Plaintiff alleges that he was injured in a van accident after Defendants Unknown Drivers ignored his request to buckle his seatbelt. Several courts in other circuits have held that transporting a prisoner without the use of seatbelts or safety restraints does not, by itself, state an Eighth Amendment claim because it does not subject the prisoner to an excessive risk of harm. See Smith v. Sec'y for Dep't of Corr., 252 F. App'x 301, 304 (11th Cir. 2007); Dexter v. Ford Motor Co., 92 F. App'x 637, 642 (10th Cir. 2004) ("We have identified no federal case holding that failure to seatbelt an inmate, standing alone, violates the Eighth Amendment."); Spencer v. Knapheide Truck Equip. Co., 183 F.3d 902, 906 (8th Cir. 1999); Ingram v. Harrington, No. 4:06-CV-P65-M, 2007 WL 2815965, at *5 (W.D. Ky. Sept. 26, 2007). In Dexter, the court reasoned:

The risk of a motor vehicle accident is dependent upon a host of factors unrelated to the use of seatbelts, viz., vehicular condition, time of day, traffic, signage, warning lights, emergency circumstances, weather, road conditions, and the conduct of other drivers. The eventuality of an accident is not hastened or avoided by whether an inmate is seatbelted. While the severity of harm should an accident occur may be exacerbated by the failure to seatbelt, it is not directly occasioned by it and the other variables must be included in the risk equation.
Thus . . . a failure to seatbelt does not, of itself, expose an inmate to risks of constitutional dimension.

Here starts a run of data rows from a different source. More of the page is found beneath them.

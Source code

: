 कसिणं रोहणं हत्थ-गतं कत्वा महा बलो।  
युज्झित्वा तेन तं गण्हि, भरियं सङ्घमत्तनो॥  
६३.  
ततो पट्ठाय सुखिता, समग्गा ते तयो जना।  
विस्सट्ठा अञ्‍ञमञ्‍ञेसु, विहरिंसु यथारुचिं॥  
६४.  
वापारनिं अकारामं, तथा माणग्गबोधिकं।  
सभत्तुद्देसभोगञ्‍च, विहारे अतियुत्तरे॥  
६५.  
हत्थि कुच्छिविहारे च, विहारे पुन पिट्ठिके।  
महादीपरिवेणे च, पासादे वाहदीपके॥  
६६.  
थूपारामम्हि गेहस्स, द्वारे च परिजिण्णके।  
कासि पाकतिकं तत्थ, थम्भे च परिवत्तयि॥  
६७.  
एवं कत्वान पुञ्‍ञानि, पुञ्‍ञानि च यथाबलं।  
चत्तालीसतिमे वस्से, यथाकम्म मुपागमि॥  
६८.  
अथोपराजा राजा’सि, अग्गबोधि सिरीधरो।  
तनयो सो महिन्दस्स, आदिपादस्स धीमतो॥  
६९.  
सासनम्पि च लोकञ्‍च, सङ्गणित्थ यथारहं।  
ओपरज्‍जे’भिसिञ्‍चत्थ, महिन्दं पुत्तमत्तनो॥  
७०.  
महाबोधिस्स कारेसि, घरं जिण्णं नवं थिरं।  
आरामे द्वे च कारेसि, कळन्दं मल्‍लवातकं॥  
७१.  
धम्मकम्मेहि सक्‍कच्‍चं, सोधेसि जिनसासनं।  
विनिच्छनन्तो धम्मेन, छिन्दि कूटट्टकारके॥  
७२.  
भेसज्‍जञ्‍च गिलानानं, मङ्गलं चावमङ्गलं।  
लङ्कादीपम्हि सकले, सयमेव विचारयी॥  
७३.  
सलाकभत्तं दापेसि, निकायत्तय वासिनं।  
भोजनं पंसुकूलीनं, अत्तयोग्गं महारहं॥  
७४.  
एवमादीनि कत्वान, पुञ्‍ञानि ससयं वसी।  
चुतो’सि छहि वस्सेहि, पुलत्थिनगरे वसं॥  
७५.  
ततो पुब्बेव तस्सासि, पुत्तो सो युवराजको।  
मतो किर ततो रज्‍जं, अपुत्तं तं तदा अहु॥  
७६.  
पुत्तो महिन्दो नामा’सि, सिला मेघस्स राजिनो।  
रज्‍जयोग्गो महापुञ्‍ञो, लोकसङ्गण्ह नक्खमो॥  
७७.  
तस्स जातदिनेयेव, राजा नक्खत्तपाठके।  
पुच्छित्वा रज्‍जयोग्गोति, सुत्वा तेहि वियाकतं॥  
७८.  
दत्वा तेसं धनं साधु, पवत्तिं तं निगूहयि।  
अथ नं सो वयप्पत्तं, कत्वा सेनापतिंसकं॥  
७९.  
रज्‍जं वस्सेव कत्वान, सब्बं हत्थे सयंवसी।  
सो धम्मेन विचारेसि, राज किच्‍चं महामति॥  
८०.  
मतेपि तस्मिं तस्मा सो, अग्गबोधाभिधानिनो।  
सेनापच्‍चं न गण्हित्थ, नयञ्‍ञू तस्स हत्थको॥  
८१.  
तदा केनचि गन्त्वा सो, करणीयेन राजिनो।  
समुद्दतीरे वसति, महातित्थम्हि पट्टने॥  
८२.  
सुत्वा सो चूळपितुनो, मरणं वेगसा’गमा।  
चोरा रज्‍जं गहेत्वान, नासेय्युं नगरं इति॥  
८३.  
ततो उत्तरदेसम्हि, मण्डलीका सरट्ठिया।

Dexter, 92 F. App'x at 641; see also Foreman v. Unnamed Officers, No. DKC-09-2038, 2010 WL 2720817 (D. Md. July 7, 2010) (reviewing the case law and noting that "courts seem to require something more than the simple lack of a safety belt during transport"). But cf. Ford v. Fletes, No. 98-15792, 2000 WL 249124, at *1 (9th Cir. Mar. 3, 2000) (prisoner may be able to allege facts showing deliberate indifference when he was transported without the use of seatbelts or restraints in a vehicle lacking doors).

On the other hand, courts have held that a failure to fasten a prisoner's seatbelt states an Eighth Amendment claim where the defendant increased the risk of injury by engaging in reckless conduct. See, e.g., Brown v. Fortner, 518 F.3d 552, 559 (8th Cir. 2008) (defendant exceeded the speed limit, followed too closely, crossed over double-yellow lines, passed cars when road markings clearly prohibited passing, and ignored the prisoner's request to slow down); Brown v. Mo. Dep't of Corr., 353 F.3d 1038, 1039 (8th Cir. 2004) (defendants exceeded the speed limit at speeds of 70-75 miles per hour, followed too closely, and passed cars when the road markings prohibited passing); Brown v. Morgan, No. 94-2023, 1994 WL 610993, at * 1 (8th Cir. Nov. 7, 1994) (defendant drove at a high rate of speed in bad weather); Brown v. Atkinson, 2009 WL 1586681, at *1 (W.D. Ark. June 4, 2009) (defendant drove at high speeds, exceeding 50 miles per hour through city streets and up to 100 miles per hour on the freeway, and wove in and out of traffic, leading to several "close calls" before the vehicle crashed); Barela v. Romero, No. CIVIL 06-41 JBDJS, 2007 WL 2219441, at *7 (D.N.M. May 10, 2007) (defendant drove at speeds of 80 to 95 miles per hour on the highway, made sudden stops, and laughed at the prisoner's request to stop the vehicle); see also Taylor v. Stateville Dep't of Corr., No. 10-C-3700, 2010 WL 54014185, at *2 (N.D. Ill. Dec. 1, 2010) (reviewing the case law and concluding that "[t]hose few instances where the courts have found that a constitutional violation may have occurred involved both a refusal to seatbelt the inmate or lack of a seatbelt along with purposeful, reckless driving by the defendant") (emphasis added).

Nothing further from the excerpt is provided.